Oberverwaltungsgericht Lüneburg, Beschluss vom 22.09.2022, Az. - 1 ME 90/22 -

Leitsatz
Ein sozial­therapeutisches Zentrum zur Unterbringung von Menschen mit Behinderungen ist in einem allgemeinen Wohngebiet nach § 4 Abs. 2 Nr. 3 BauNVO zulässig. 

Sachverhalt

Eine Anwohnerin befürchtet insbesondere unzumutbare Belästigungen durch psychisch kranke Bewohner.

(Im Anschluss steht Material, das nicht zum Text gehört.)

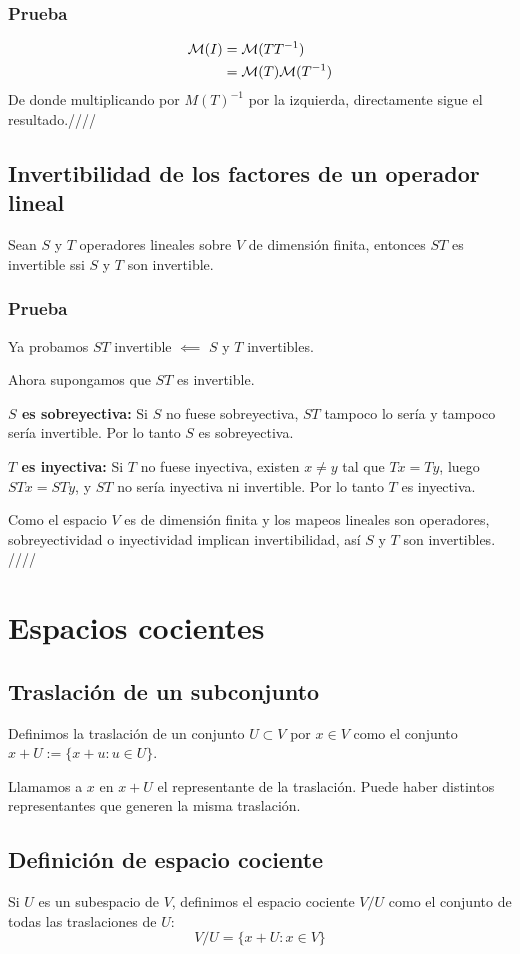 \documentclass{article}
\begin{document}
\subsubsection*{Prueba}
\begin{align*}
    \mathcal{M}(I)&=\mathcal{M}(TT^{-1})\\
    &=\mathcal{M}(T)\mathcal{M}(T^{-1})
\end{align*}
De donde multiplicando por $M(T)^{-1}$ por la izquierda,
directamente sigue el resultado.\hfill ////

\subsection{Invertibilidad de los factores de un operador lineal}
Sean $S$ y $T$ operadores lineales sobre $V$ de dimensión finita,
entonces $ST$ es invertible ssi $S$ y $T$ son invertible.
\subsubsection*{Prueba}
Ya probamos $ST$ invertible $\impliedby$ $S$ y $T$ invertibles.

Ahora supongamos que $ST$ es invertible.

\textbf{$S$ es sobreyectiva:} Si $S$ no fuese sobreyectiva, $ST$ tampoco lo sería y tampoco sería
invertible. Por lo tanto $S$ es sobreyectiva.

\textbf{$T$ es inyectiva:} Si $T$ no fuese inyectiva, existen $x\neq y$ tal que $Tx=Ty$,
luego $STx=STy$, y $ST$ no sería inyectiva ni invertible. Por lo
tanto $T$ es inyectiva.

Como el espacio $V$ es de dimensión finita y los mapeos lineales son 
operadores, sobreyectividad o inyectividad implican invertibilidad, así 
$S$ y $T$ son invertibles.
\hfill ////
\newpage

\section{Espacios cocientes}
\subsection{Traslación de un subconjunto}
Definimos la traslación de un conjunto $U\subset V$ por $x\in V$ como
el conjunto $x+U:=\{x+u: u\in U\}$.

Llamamos a $x$ en $x+U$ el representante de la traslación. Puede haber distintos representantes que generen la misma traslación.

\subsection{Definición de espacio cociente}
Si $U$ es un subespacio de $V$, definimos el espacio cociente
$V/U$ como el conjunto de todas las traslaciones de $U$:
$$V/U=\{x+U:x\in V\}$$
\end{document}
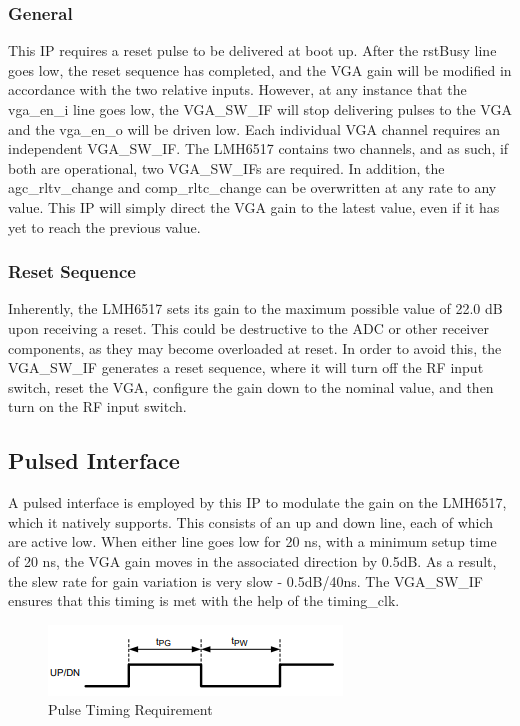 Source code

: \documentclass[11pt]{article}
\begin{document}
\subsubsection{General}
This IP requires a reset pulse to be delivered at boot up. After the rstBusy line goes low, the reset sequence has completed, and the VGA gain will be 
modified in accordance with the two relative inputs. However, at any instance that the vga\_en\_i line goes low, the VGA\_SW\_IF will stop delivering
pulses to the VGA and the vga\_en\_o will be driven low.\hfill\break
Each individual VGA channel requires an independent VGA\_SW\_IF. The LMH6517 contains two channels, and as such, if both are operational, two VGA\_SW\_IFs
are required.\hfill\break
In addition, the agc\_rltv\_change and comp\_rltc\_change can be overwritten at any rate to any value. This IP will simply direct the VGA gain to the
latest value, even if it has yet to reach the previous value.
\subsubsection{Reset Sequence}
Inherently, the LMH6517 sets its gain to the maximum possible value of 22.0 dB upon receiving a reset. This could be destructive to the ADC or other
receiver components, as they may become overloaded at reset. In order to avoid this, the VGA\_SW\_IF generates a reset sequence, where it will turn off
the RF input switch, reset the VGA, configure the gain down to the nominal value, and then turn on the RF input switch.
\subsection{Pulsed Interface} 
A pulsed interface is employed by this IP to modulate the gain on the LMH6517, which it natively supports. This consists of an up and down line, each of 
which are active low. When either line goes low for 20 ns, with a minimum setup time of 20 ns, the VGA gain moves in the associated direction by 0.5dB.
As a result, the slew rate for gain variation is very slow - 0.5dB/40ns.\hfill\break
The VGA\_SW\_IF ensures that this timing is met with the help of the timing\_clk.
\begin{figure}[H]
	\centering
	\includegraphics[width=0.4\linewidth]{images/vga_pulse_timing}
	\caption{Pulse Timing Requirement}
\end{figure}
\end{document}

Im Mai 2019 wurde für ein sozialtherapeutisches Zentrum eine Baugenehmigung erteilt. In dem Zentrum sollten Menschen mit Behinderungen aufgenommen werden. Dies umfasste auch Menschen, die aufgrund eines betreuungsrechtlichen Beschlusses wegen einer Selbstgefährdung im Zentrum eingewiesen werden sollten. Das Zentrum lag in eine allgemeinen Wohngebiet und sollte 41 Wohnplätze haben, von denen 17 dem beschützten Bereich zugeordnet waren. Eine Nachbarin hielt die Baugenehmigung für das sozialtherapeutische Zentrum für unzulässig und beantragte daher Eilrechtsschutz. Das Verwaltungsgericht Hannover wies den Antrag zurück. Dagegen richtete sich die Beschwerde der Nachbarin.

Rechtliche Beurteilung

Die Baugenehmigung für das sozialtherapeutische Zentrum ist rechtmäßig. Das sozaltherapetische Zentrum ist als Anlage für soziale Zwecke im allgemeinen Wohngebiet als Regelnutzung gemäß § 4 Abs. 3 Nr. 3 BauNVO zulässig. Das Vorhaben dient der sozialen Fürsorge für Menschen mit besonderem Unterstützungs- und Betreuungsbedarf. Im Vordergrund stehe das Wohl der Bewohner und ihre individuellen Bedürfnisse.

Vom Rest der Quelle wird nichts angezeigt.